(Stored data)
╭──
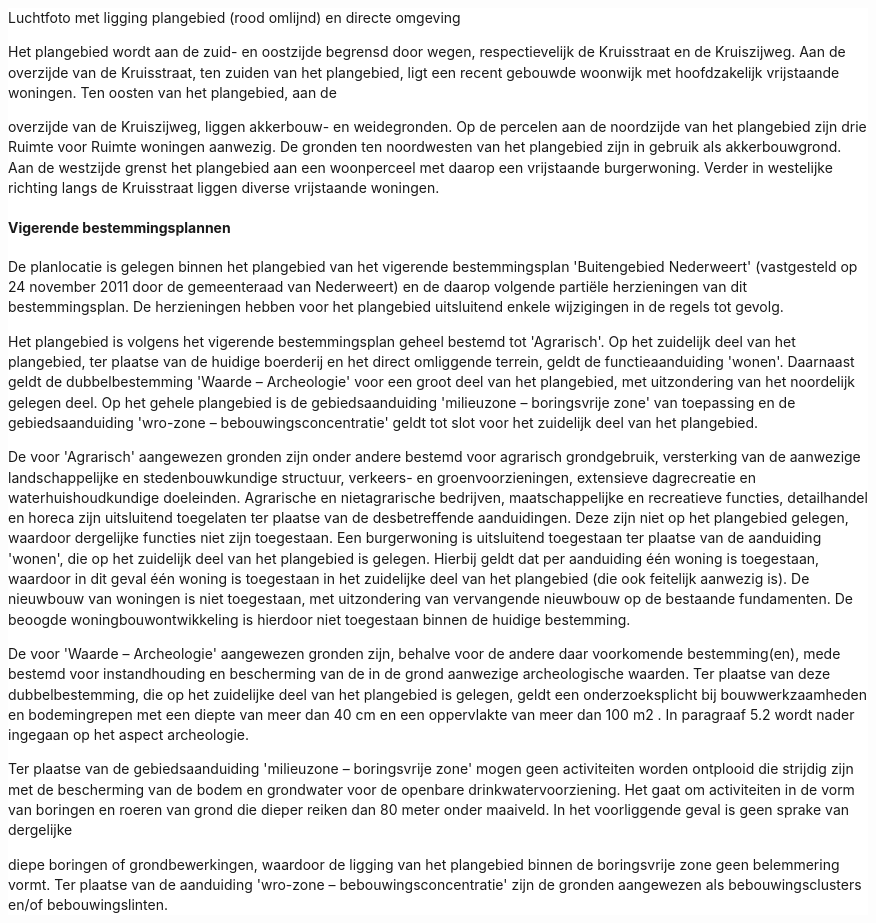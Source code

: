Luchtfoto met ligging plangebied (rood omlijnd) en directe omgeving

Het plangebied wordt aan de zuid- en oostzijde begrensd door wegen, respectievelijk de Kruisstraat en de Kruiszijweg. Aan de overzijde van de Kruisstraat, ten zuiden van het plangebied, ligt een recent gebouwde woonwijk met hoofdzakelijk vrijstaande woningen. Ten oosten van het plangebied, aan de

overzijde van de Kruiszijweg, liggen akkerbouw- en weidegronden. Op de percelen aan de noordzijde van het plangebied zijn drie Ruimte voor Ruimte woningen aanwezig. De gronden ten noordwesten van het plangebied zijn in gebruik als akkerbouwgrond. Aan de westzijde grenst het plangebied aan een woonperceel met daarop een vrijstaande burgerwoning. Verder in westelijke richting langs de Kruisstraat liggen diverse vrijstaande woningen.

#### **Vigerende bestemmingsplannen**

De planlocatie is gelegen binnen het plangebied van het vigerende bestemmingsplan 'Buitengebied Nederweert' (vastgesteld op 24 november 2011 door de gemeenteraad van Nederweert) en de daarop volgende partiële herzieningen van dit bestemmingsplan. De herzieningen hebben voor het plangebied uitsluitend enkele wijzigingen in de regels tot gevolg.

Het plangebied is volgens het vigerende bestemmingsplan geheel bestemd tot 'Agrarisch'. Op het zuidelijk deel van het plangebied, ter plaatse van de huidige boerderij en het direct omliggende terrein, geldt de functieaanduiding 'wonen'. Daarnaast geldt de dubbelbestemming 'Waarde – Archeologie' voor een groot deel van het plangebied, met uitzondering van het noordelijk gelegen deel. Op het gehele plangebied is de gebiedsaanduiding 'milieuzone – boringsvrije zone' van toepassing en de gebiedsaanduiding 'wro-zone – bebouwingsconcentratie' geldt tot slot voor het zuidelijk deel van het plangebied.

De voor 'Agrarisch' aangewezen gronden zijn onder andere bestemd voor agrarisch grondgebruik, versterking van de aanwezige landschappelijke en stedenbouwkundige structuur, verkeers- en groenvoorzieningen, extensieve dagrecreatie en waterhuishoudkundige doeleinden. Agrarische en nietagrarische bedrijven, maatschappelijke en recreatieve functies, detailhandel en horeca zijn uitsluitend toegelaten ter plaatse van de desbetreffende aanduidingen. Deze zijn niet op het plangebied gelegen, waardoor dergelijke functies niet zijn toegestaan. Een burgerwoning is uitsluitend toegestaan ter plaatse van de aanduiding 'wonen', die op het zuidelijk deel van het plangebied is gelegen. Hierbij geldt dat per aanduiding één woning is toegestaan, waardoor in dit geval één woning is toegestaan in het zuidelijke deel van het plangebied (die ook feitelijk aanwezig is). De nieuwbouw van woningen is niet toegestaan, met uitzondering van vervangende nieuwbouw op de bestaande fundamenten. De beoogde woningbouwontwikkeling is hierdoor niet toegestaan binnen de huidige bestemming.

De voor 'Waarde – Archeologie' aangewezen gronden zijn, behalve voor de andere daar voorkomende bestemming(en), mede bestemd voor instandhouding en bescherming van de in de grond aanwezige archeologische waarden. Ter plaatse van deze dubbelbestemming, die op het zuidelijke deel van het plangebied is gelegen, geldt een onderzoeksplicht bij bouwwerkzaamheden en bodemingrepen met een diepte van meer dan 40 cm en een oppervlakte van meer dan 100 m2 . In paragraaf 5.2 wordt nader ingegaan op het aspect archeologie.

Ter plaatse van de gebiedsaanduiding 'milieuzone – boringsvrije zone' mogen geen activiteiten worden ontplooid die strijdig zijn met de bescherming van de bodem en grondwater voor de openbare drinkwatervoorziening. Het gaat om activiteiten in de vorm van boringen en roeren van grond die dieper reiken dan 80 meter onder maaiveld. In het voorliggende geval is geen sprake van dergelijke

diepe boringen of grondbewerkingen, waardoor de ligging van het plangebied binnen de boringsvrije zone geen belemmering vormt. Ter plaatse van de aanduiding 'wro-zone – bebouwingsconcentratie' zijn de gronden aangewezen als bebouwingsclusters en/of bebouwingslinten.
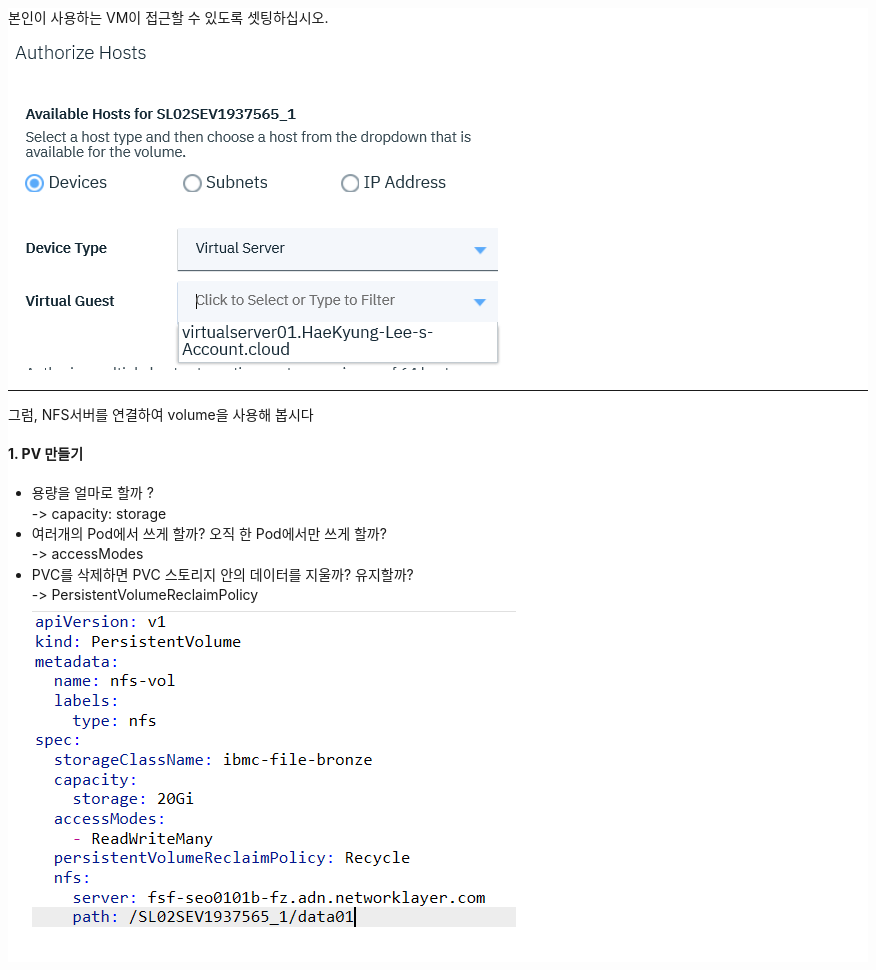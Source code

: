 본인이 사용하는 VM이 접근할 수 있도록 셋팅하십시오.
 
![image](../uploads/f522cfe0b9a889f016d3eb1c617c9f5d/image.png)  

---

 그럼, NFS서버를 연결하여 volume을 사용해 봅시다  


 #### **1. PV 만들기**  
 - 용량을 얼마로 할까 ?  
  -> capacity: storage  
- 여러개의 Pod에서 쓰게 할까? 오직 한 Pod에서만 쓰게 할까?   
  -> accessModes
- PVC를 삭제하면 PVC 스토리지 안의 데이터를 지울까? 유지할까?  
  -> PersistentVolumeReclaimPolicy  
![image](../uploads/9ec1804a86919e1f2883e8e4400b108a/image.png)  
 
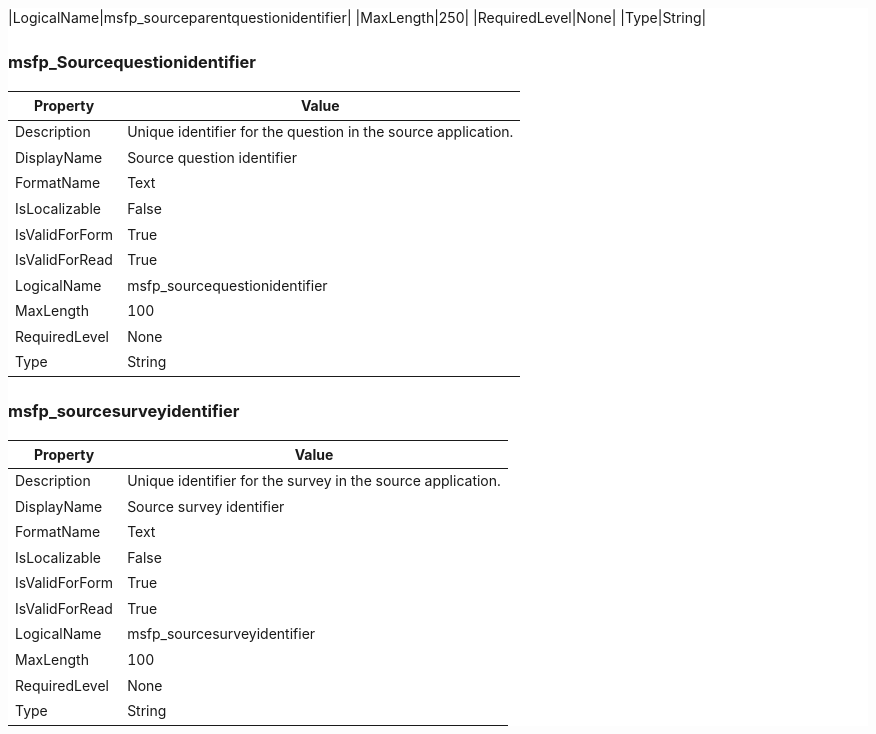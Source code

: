 |LogicalName|msfp_sourceparentquestionidentifier|
|MaxLength|250|
|RequiredLevel|None|
|Type|String|


### <a name="BKMK_msfp_Sourcequestionidentifier"></a> msfp_Sourcequestionidentifier

|Property|Value|
|--------|-----|
|Description|Unique identifier for the question in the source application.|
|DisplayName|Source question identifier|
|FormatName|Text|
|IsLocalizable|False|
|IsValidForForm|True|
|IsValidForRead|True|
|LogicalName|msfp_sourcequestionidentifier|
|MaxLength|100|
|RequiredLevel|None|
|Type|String|


### <a name="BKMK_msfp_sourcesurveyidentifier"></a> msfp_sourcesurveyidentifier

|Property|Value|
|--------|-----|
|Description|Unique identifier for the survey in the source application.|
|DisplayName|Source survey identifier|
|FormatName|Text|
|IsLocalizable|False|
|IsValidForForm|True|
|IsValidForRead|True|
|LogicalName|msfp_sourcesurveyidentifier|
|MaxLength|100|
|RequiredLevel|None|
|Type|String|
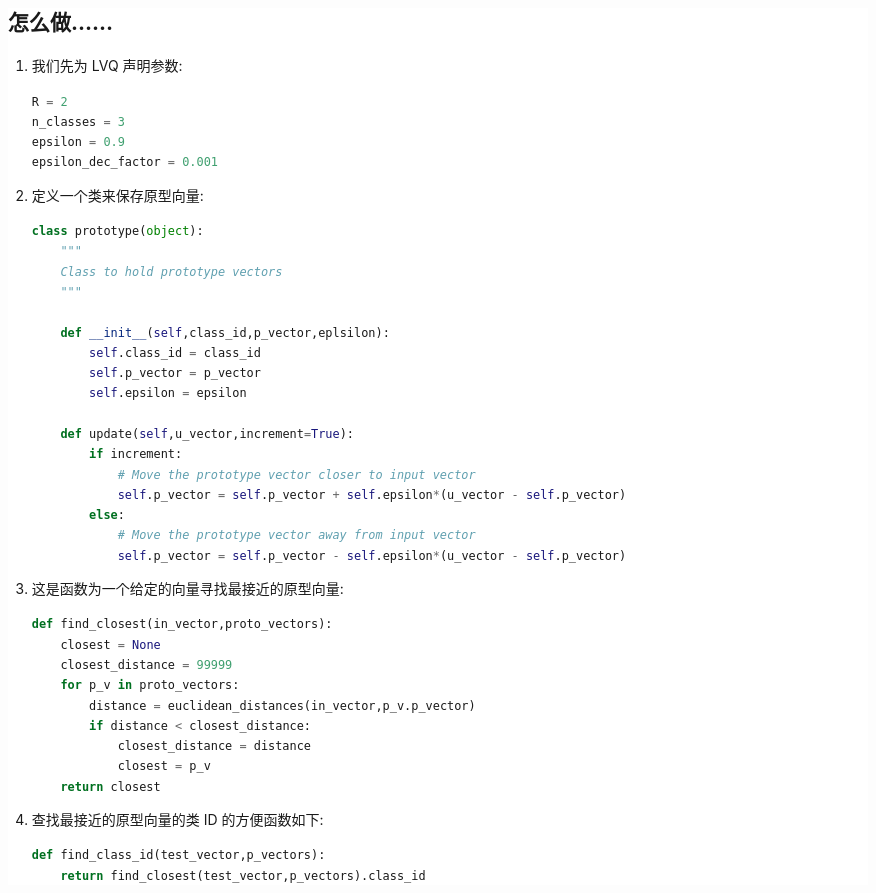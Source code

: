 

## 怎么做……

1.  我们先为 LVQ 声明参数:

    ```py
    R = 2
    n_classes = 3
    epsilon = 0.9
    epsilon_dec_factor = 0.001
    ```

2.  定义一个类来保存原型向量:

    ```py
    class prototype(object):
        """
        Class to hold prototype vectors
        """

        def __init__(self,class_id,p_vector,eplsilon):
            self.class_id = class_id
            self.p_vector = p_vector
            self.epsilon = epsilon

        def update(self,u_vector,increment=True):
            if increment:
                # Move the prototype vector closer to input vector
                self.p_vector = self.p_vector + self.epsilon*(u_vector - self.p_vector)
            else:
                # Move the prototype vector away from input vector
                self.p_vector = self.p_vector - self.epsilon*(u_vector - self.p_vector)
    ```

3.  这是函数为一个给定的向量寻找最接近的原型向量:

    ```py
    def find_closest(in_vector,proto_vectors):
        closest = None
        closest_distance = 99999
        for p_v in proto_vectors:
            distance = euclidean_distances(in_vector,p_v.p_vector)
            if distance < closest_distance:
                closest_distance = distance
                closest = p_v
        return closest
    ```

4.  查找最接近的原型向量的类 ID 的方便函数如下:

    ```py
    def find_class_id(test_vector,p_vectors):
        return find_closest(test_vector,p_vectors).class_id
    ```
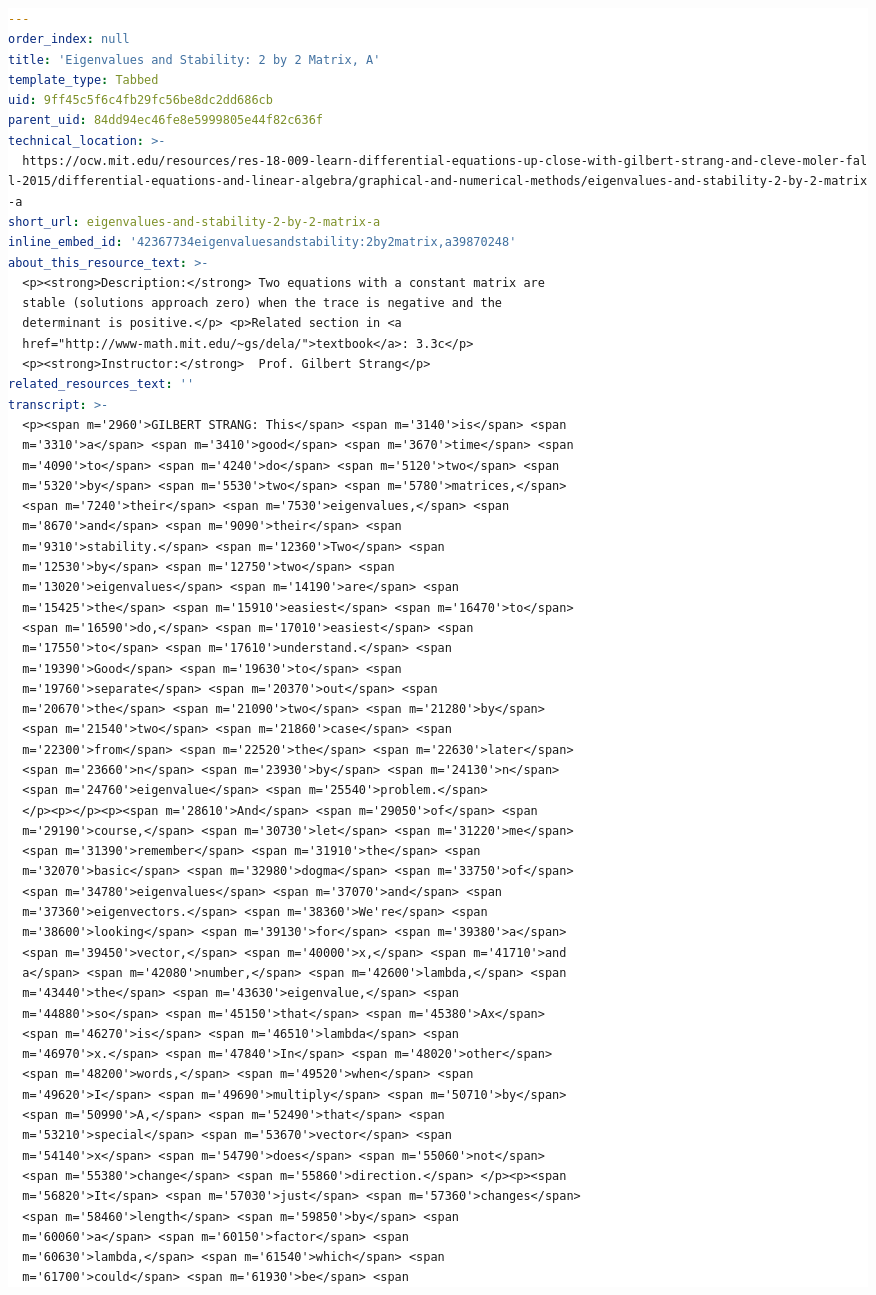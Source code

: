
 ```yaml
---
order_index: null
title: 'Eigenvalues and Stability: 2 by 2 Matrix, A'
template_type: Tabbed
uid: 9ff45c5f6c4fb29fc56be8dc2dd686cb
parent_uid: 84dd94ec46fe8e5999805e44f82c636f
technical_location: >-
  https://ocw.mit.edu/resources/res-18-009-learn-differential-equations-up-close-with-gilbert-strang-and-cleve-moler-fall-2015/differential-equations-and-linear-algebra/graphical-and-numerical-methods/eigenvalues-and-stability-2-by-2-matrix-a
short_url: eigenvalues-and-stability-2-by-2-matrix-a
inline_embed_id: '42367734eigenvaluesandstability:2by2matrix,a39870248'
about_this_resource_text: >-
  <p><strong>Description:</strong> Two equations with a constant matrix are
  stable (solutions approach zero) when the trace is negative and the
  determinant is positive.</p> <p>Related section in <a
  href="http://www-math.mit.edu/~gs/dela/">textbook</a>: 3.3c</p>
  <p><strong>Instructor:</strong>  Prof. Gilbert Strang</p>
related_resources_text: ''
transcript: >-
  <p><span m='2960'>GILBERT STRANG: This</span> <span m='3140'>is</span> <span
  m='3310'>a</span> <span m='3410'>good</span> <span m='3670'>time</span> <span
  m='4090'>to</span> <span m='4240'>do</span> <span m='5120'>two</span> <span
  m='5320'>by</span> <span m='5530'>two</span> <span m='5780'>matrices,</span>
  <span m='7240'>their</span> <span m='7530'>eigenvalues,</span> <span
  m='8670'>and</span> <span m='9090'>their</span> <span
  m='9310'>stability.</span> <span m='12360'>Two</span> <span
  m='12530'>by</span> <span m='12750'>two</span> <span
  m='13020'>eigenvalues</span> <span m='14190'>are</span> <span
  m='15425'>the</span> <span m='15910'>easiest</span> <span m='16470'>to</span>
  <span m='16590'>do,</span> <span m='17010'>easiest</span> <span
  m='17550'>to</span> <span m='17610'>understand.</span> <span
  m='19390'>Good</span> <span m='19630'>to</span> <span
  m='19760'>separate</span> <span m='20370'>out</span> <span
  m='20670'>the</span> <span m='21090'>two</span> <span m='21280'>by</span>
  <span m='21540'>two</span> <span m='21860'>case</span> <span
  m='22300'>from</span> <span m='22520'>the</span> <span m='22630'>later</span>
  <span m='23660'>n</span> <span m='23930'>by</span> <span m='24130'>n</span>
  <span m='24760'>eigenvalue</span> <span m='25540'>problem.</span>
  </p><p></p><p><span m='28610'>And</span> <span m='29050'>of</span> <span
  m='29190'>course,</span> <span m='30730'>let</span> <span m='31220'>me</span>
  <span m='31390'>remember</span> <span m='31910'>the</span> <span
  m='32070'>basic</span> <span m='32980'>dogma</span> <span m='33750'>of</span>
  <span m='34780'>eigenvalues</span> <span m='37070'>and</span> <span
  m='37360'>eigenvectors.</span> <span m='38360'>We're</span> <span
  m='38600'>looking</span> <span m='39130'>for</span> <span m='39380'>a</span>
  <span m='39450'>vector,</span> <span m='40000'>x,</span> <span m='41710'>and
  a</span> <span m='42080'>number,</span> <span m='42600'>lambda,</span> <span
  m='43440'>the</span> <span m='43630'>eigenvalue,</span> <span
  m='44880'>so</span> <span m='45150'>that</span> <span m='45380'>Ax</span>
  <span m='46270'>is</span> <span m='46510'>lambda</span> <span
  m='46970'>x.</span> <span m='47840'>In</span> <span m='48020'>other</span>
  <span m='48200'>words,</span> <span m='49520'>when</span> <span
  m='49620'>I</span> <span m='49690'>multiply</span> <span m='50710'>by</span>
  <span m='50990'>A,</span> <span m='52490'>that</span> <span
  m='53210'>special</span> <span m='53670'>vector</span> <span
  m='54140'>x</span> <span m='54790'>does</span> <span m='55060'>not</span>
  <span m='55380'>change</span> <span m='55860'>direction.</span> </p><p><span
  m='56820'>It</span> <span m='57030'>just</span> <span m='57360'>changes</span>
  <span m='58460'>length</span> <span m='59850'>by</span> <span
  m='60060'>a</span> <span m='60150'>factor</span> <span
  m='60630'>lambda,</span> <span m='61540'>which</span> <span
  m='61700'>could</span> <span m='61930'>be</span> <span
```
╰──
▸ What the exercise asks
Scan the entries above for the string "overzijde" and copy each line containing it.

▸ Answer to the exercise
Het plangebied wordt aan de zuid- en oostzijde begrensd door wegen, respectievelijk de Kruisstraat en de Kruiszijweg. Aan de overzijde van de Kruisstraat, ten zuiden van het plangebied, ligt een recent gebouwde woonwijk met hoofdzakelijk vrijstaande woningen. Ten oosten van het plangebied, aan de
overzijde van de Kruiszijweg, liggen akkerbouw- en weidegronden. Op de percelen aan de noordzijde van het plangebied zijn drie Ruimte voor Ruimte woningen aanwezig. De gronden ten noordwesten van het plangebied zijn in gebruik als akkerbouwgrond. Aan de westzijde grenst het plangebied aan een woonperceel met daarop een vrijstaande burgerwoning. Verder in westelijke richting langs de Kruisstraat liggen diverse vrijstaande woningen.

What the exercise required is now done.